Savvy jazz lovers are in for exciting musical treats, with performances marking the impact of The Blue Notes, led by trumpeter Marcus Wyatt; 50 years of Yakhal’inkomo, the historic record by Winston Mankunku Ngozi; 30 years of the collaborative relationship between McCoy Mrubata and Paul Hanmer; 30 years of Mike Campbell at the helm as founding head of the UCT Jazz School; and an imaginative memorial to Michael Brecker, the American saxophonist and composer by Norwegian saxophonist Petter Wettre.
Taking place during the National Arts Festival, this year’s Standard Bank Jazz Festival (SBJF) – the longest-running jazz festival on the African continent – will live up to its reputation with an imaginative set of performances that pay homage to historic jazz projects, iconic records, and groundbreaking musicians, all presented with a youthful energy.
Celebrating 30 years of a continuing collaborative relationship, McCoy Mrubata and Paul Hanmer will ascend the stage to share the magic that has kept them going for three decades as mainstays of the jazz world. The saxophonist and pianist have respectively presided over some of the groundbreaking projects in contemporary jazz, in their own albums or broader collaborations. They will perform what is promising to be a historic duet set at the festival.
Marcus Wyatt has established the Blue Note Tribute Orkestra with the intention of reminding musicians and South African audiences of the immense impact made by the passionate young quintet led in the 1960s to 80s by pianist Chris McGregor. The Blue Notes impacted significantly on the development of European and British jazz in the period of the South Africans’ exile, and that music has yet to be appreciated fully at home.
Writer Percy Mabandu will mark 50 Years of Yakhal’inkomo, the historic record released in 1968 by Cape Town born saxophonist and composer, Winston Mankunku Ngozi. Mabandu will lead an interdisciplinary performance that converges jazz music with literature with an all-star band that includes, Sisonke Xonti and Linda Sikhakhane on saxophones, Andile Yenana on piano, Ayanda Sikade on drums and Shane Cooper on bass.
It’s already over 10 years since the passing of the great American saxophonist and composer, Michael Brecker, who built a massive legacy, and Norwegian saxophonist Petter Wettre will lead his own quintet in a celebration of the memory of the iconic jazz musician that Brecker was.
The UCT Big Band will perform under the baton of their conductor, Professor Mike Campbell, in a nod of observance to his 30 years as founding head of the UCT Jazz School. The school has over the years produced the lion’s share of young professional jazz musicians all the way from its first intake that included Marcus Wyatt and Buddy Wells and has gone on to include 10 of the last 13 Standard Bank Young Artists for Jazz, including Shane Cooper, Bokani Dyer and Benjamin Jephta.

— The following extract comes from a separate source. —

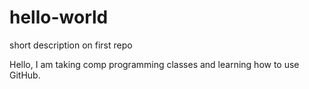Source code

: # hello-world
short description on first repo

Hello, I am taking comp programming classes and learning how to use GitHub.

“As the longest running jazz festival not only in South Africa but on the African continent, we’ve been witnesses to some memorable milestones in the development of the music. Many iconic musicians have been on our stages over the years as they built careers that have become important parts of our shared jazz heritage and legacies. It makes sense for us to celebrate these musicians and their work with imaginative programming that reimagines their work for a new audience,” says Alan Webster, Director of the Standard Bank Jazz Festival.
“We see the festival as much more than a joyous event that highlights our nation’s best artistic talents. The work of the festival is also to mark key moments in the life of our society. It helps us measure our progress in deeper cultural terms. It is important for us to see this historic aspect reflected in how we think about this festival as the longest running jazz festival on the continent,” says Jenny Pfeiffer, Head: Brand, Sponsorships and Events at Standard Bank.